Greetings from the Oakland Schools Literacy Team. We hope you had a relaxing spring break that allowed you to recharge! The newsletter for this quarter is packed with information about upcoming literacy events and useful resources that will support your teaching this spring. We hope you find these helpful and encourage you to get in touch if you have any questions.


4T Virtual Conference: May 16-18 (free registration & SCECHs)

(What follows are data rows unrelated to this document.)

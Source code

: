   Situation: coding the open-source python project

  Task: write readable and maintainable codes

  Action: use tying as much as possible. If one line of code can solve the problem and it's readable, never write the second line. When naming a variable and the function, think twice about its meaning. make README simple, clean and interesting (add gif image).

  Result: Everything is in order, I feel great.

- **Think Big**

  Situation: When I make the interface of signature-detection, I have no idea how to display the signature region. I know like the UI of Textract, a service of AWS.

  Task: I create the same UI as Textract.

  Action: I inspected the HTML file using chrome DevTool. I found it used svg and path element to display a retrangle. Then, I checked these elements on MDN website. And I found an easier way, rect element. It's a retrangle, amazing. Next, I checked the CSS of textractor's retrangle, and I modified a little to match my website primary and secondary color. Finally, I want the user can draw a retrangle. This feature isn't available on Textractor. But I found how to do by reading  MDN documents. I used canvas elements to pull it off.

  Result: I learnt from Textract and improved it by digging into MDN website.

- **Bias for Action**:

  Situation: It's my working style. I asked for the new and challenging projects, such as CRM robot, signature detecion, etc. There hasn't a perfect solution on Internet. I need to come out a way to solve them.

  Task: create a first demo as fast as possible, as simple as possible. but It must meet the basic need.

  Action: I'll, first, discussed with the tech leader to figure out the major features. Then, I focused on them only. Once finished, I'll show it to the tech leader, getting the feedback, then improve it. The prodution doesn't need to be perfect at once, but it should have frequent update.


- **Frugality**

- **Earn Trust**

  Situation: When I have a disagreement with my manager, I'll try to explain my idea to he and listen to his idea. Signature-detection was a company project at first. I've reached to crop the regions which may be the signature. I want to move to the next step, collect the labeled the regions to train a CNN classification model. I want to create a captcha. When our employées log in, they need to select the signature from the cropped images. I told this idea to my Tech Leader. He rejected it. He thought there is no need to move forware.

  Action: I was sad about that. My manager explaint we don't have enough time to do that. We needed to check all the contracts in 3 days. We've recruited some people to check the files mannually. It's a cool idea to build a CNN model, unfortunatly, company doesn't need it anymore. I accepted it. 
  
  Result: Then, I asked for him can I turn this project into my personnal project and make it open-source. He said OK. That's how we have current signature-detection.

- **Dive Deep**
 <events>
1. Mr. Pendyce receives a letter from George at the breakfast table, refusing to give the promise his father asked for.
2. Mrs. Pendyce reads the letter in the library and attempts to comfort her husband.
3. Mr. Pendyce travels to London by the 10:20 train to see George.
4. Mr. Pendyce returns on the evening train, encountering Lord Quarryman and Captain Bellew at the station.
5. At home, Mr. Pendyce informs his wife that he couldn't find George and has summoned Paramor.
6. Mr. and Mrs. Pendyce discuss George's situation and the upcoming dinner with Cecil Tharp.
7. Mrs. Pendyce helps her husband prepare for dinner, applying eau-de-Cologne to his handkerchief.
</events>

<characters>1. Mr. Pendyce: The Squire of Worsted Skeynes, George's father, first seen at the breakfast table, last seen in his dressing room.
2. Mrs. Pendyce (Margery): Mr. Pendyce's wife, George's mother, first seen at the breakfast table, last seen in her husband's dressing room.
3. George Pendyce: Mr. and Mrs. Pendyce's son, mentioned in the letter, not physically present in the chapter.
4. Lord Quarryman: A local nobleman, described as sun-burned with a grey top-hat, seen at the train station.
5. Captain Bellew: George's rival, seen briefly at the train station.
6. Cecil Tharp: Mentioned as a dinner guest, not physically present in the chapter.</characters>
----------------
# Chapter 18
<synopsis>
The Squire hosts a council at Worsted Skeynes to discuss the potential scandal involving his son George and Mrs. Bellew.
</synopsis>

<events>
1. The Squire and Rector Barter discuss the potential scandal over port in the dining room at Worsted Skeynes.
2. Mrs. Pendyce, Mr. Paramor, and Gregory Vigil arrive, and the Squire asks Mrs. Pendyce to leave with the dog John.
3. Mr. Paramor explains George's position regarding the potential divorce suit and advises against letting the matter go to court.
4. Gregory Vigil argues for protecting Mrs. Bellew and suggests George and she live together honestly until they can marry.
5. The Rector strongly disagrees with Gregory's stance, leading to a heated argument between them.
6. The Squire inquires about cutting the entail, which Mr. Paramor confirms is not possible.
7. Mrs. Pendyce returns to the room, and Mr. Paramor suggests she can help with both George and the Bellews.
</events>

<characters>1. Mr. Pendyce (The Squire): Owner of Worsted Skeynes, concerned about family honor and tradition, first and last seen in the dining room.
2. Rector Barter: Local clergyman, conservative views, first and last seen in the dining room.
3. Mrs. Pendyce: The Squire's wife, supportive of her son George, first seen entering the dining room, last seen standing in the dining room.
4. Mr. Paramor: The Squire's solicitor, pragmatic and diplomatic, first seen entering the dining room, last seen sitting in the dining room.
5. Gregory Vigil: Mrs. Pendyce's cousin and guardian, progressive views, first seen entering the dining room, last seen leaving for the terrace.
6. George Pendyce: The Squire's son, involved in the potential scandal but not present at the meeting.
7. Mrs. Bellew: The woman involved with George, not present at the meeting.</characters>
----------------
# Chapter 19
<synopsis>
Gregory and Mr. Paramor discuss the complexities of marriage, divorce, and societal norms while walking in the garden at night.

The 4T Virtual Conference (teachers teaching teachers about technology) is an online opportunity for educators to learn from other educators about effective tech integration. Sessions are 60 minutes in length, and you can pick and choose which webinars you attend. Registration is required but free; SCECHs are available and are free as well. Visit the conference website to register. Sponsored by University of Michigan Schools of Education and Information, Oakland Schools, Livingston Educational Service Agency, and Washtenaw ISD. For more information, contact Delia DeCourcy.

Word Study Work Group

Oakland Schools and about 25 district representatives met last month to begin work on creating recommendations for best practices in word study. The group analyzed information from a recent survey sent out to all Oakland County districts regarding current practices in word study. The next steps are:

  • to create a working definition of word study,
  • to identify effective instructional practices, and
  • to create a scope and sequence for word study instruction.
For more information regarding this work, contact Literacy Consultant Michele Farah.



Integrating Bring Your Own Device (BYOD) in Secondary Literacy Learning
Facilitator: Professor Liz Kolb, University of Michigan School of Education

Date: Thursday, May 7, 2015 7-8pm (one hour optional follow up discussion)

Format: Webinar

Come learn some easy ways to integrate students’ cell phones, iPods and iPads into literacy learning. Focus will be on tools for collaboration and writing. There are numerous free and freemium resources that teachers can use to connect learning to students' own devices. We’ll explore several tools and the reasons to use or not use them based on curricular context.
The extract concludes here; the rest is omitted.